Aujourd’hui, on nous refait le coup avec la guerre d’Ukraine : celle-ci entraînerait pour nos sociétés un « changement de paradigme », un « revirement historique » dans les domaines militaire, diplomatique, économique, énergétique, technologique, environnemental. On va voir ce qu’on va voir… Certes, l’impact des massacres et des destructions inqualifiables en cours sera considérable pour les peuples directement concernés par la guerre (ukrainiens et bientôt habitants des pays voisins), et le coût de la vie va augmenter considérablement pour les populations du monde entier. Certes également, les rodomontades du président russe laissent entendre que la doctrine perverse de la « dissuasion nucléaire » est désormais obsolète, mais n’était-ce pas déjà le cas ? S’agit-il pour autant d’un authentique « changement de paradigme » ? Ce qui est moins douteux, c’est qu’il se pourrait bien que, de nouveau, ce soient les mêmes « oligarques » du monde entier qui une fois de plus tirent les marrons du feu de cette nouvelle catastrophe.

En réalité, cette fois-ci de nouveau, et malgré les apparences, les changements de fond sont cosmétiques. Certains nous racontent que ce qui a changé considérablement c’est la réapparition de la guerre en Europe, voire dans le monde, alors qu’elle y avait disparu « depuis 70 ans ». Il serait intéressant que l’un de ces « experts » nous cite une seule année depuis 1945 (restons modestes, ne remontons pas plus loin) où il n’y a pas eu de guerre sur notre planète.
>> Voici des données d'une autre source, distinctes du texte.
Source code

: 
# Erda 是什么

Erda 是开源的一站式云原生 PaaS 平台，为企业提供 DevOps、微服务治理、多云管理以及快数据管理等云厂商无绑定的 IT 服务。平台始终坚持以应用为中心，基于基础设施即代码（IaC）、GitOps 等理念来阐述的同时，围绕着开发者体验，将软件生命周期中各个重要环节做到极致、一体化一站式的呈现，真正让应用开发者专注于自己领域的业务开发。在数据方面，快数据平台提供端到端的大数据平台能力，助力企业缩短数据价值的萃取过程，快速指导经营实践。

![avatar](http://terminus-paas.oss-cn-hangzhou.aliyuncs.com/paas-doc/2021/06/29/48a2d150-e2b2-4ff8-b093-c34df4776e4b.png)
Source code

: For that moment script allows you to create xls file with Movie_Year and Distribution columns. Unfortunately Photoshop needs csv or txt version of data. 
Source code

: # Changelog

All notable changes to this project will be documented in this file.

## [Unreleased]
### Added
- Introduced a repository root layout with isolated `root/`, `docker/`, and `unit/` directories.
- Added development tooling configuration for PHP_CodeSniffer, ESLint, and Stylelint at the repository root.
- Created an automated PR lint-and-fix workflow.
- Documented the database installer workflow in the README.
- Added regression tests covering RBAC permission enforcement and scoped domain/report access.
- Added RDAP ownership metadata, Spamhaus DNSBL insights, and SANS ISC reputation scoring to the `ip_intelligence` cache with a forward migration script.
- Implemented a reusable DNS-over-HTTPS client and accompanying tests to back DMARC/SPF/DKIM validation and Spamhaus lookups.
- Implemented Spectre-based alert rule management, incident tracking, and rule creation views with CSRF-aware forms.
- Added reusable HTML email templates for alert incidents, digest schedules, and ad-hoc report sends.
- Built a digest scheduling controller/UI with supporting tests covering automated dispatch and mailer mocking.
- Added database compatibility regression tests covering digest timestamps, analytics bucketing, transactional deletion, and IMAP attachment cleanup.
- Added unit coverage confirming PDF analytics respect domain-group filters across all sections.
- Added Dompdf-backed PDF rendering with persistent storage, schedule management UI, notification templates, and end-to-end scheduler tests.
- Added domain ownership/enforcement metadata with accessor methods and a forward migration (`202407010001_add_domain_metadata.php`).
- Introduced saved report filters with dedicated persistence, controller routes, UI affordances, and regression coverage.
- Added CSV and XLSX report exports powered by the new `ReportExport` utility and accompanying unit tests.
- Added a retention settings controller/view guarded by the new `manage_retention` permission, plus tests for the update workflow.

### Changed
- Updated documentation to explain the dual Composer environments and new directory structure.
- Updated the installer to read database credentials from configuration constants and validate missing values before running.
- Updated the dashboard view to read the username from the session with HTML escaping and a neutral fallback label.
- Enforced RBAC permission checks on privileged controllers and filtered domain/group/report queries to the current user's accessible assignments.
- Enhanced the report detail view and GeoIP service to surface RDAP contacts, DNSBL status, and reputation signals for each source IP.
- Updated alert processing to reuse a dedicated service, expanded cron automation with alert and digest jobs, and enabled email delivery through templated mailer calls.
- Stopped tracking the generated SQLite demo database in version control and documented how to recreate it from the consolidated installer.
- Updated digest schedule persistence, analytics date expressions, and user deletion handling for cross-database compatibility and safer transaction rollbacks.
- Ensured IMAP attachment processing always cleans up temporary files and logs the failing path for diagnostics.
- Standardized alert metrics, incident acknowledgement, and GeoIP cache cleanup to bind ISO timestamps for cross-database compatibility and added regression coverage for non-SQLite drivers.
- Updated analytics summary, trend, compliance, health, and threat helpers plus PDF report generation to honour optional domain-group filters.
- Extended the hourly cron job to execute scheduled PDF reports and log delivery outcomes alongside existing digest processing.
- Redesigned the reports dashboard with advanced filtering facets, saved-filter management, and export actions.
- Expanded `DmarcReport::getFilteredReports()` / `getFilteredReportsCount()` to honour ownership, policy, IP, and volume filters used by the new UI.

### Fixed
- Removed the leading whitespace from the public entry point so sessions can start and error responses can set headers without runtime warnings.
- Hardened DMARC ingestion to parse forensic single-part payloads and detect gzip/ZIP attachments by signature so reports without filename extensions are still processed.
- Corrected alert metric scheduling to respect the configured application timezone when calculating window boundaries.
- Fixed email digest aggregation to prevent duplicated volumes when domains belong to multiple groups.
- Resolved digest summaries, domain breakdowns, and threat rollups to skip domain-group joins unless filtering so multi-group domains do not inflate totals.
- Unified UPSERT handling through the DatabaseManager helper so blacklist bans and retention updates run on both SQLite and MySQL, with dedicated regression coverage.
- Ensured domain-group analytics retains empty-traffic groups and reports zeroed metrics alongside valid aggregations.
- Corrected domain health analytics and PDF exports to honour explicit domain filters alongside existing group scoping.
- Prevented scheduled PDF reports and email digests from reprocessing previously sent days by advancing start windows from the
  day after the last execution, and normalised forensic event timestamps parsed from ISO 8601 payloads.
Et allez raconter aux afghans, aux cachemiris, aux érythréens, aux irakiens, aux libanais, aux libyens, aux palestiniens, aux somaliens, aux soudanais, aux syriens, aux yéménites, et à tant d’autres, qu’il n’y a plus de guerres depuis 1945… Ah mais ce n’était pas en Europe ! Alors il faut oublier aussi les habitants du Caucase (Abkhazie, Arménie, Azerbaïdjan, Géorgie, Haut-Karabakh, Ossétie, Tchétchénie) et de l’ex-Yougoslavie (Bosnie-Herzégovine, Croatie, Kosovo, Macédoine, Montenegro, Serbie, Slovénie) ‒ mais après tout c’étaient tout de même surtout des Slaves. Ajoutons l’Irlande du Nord, mais était-ce une « vraie guerre » ? En tout cas, si l’on veut dire que la Communauté Européenne a protégé les populations d’Europe de la guerre, il faut le dire vite et passer à autre chose…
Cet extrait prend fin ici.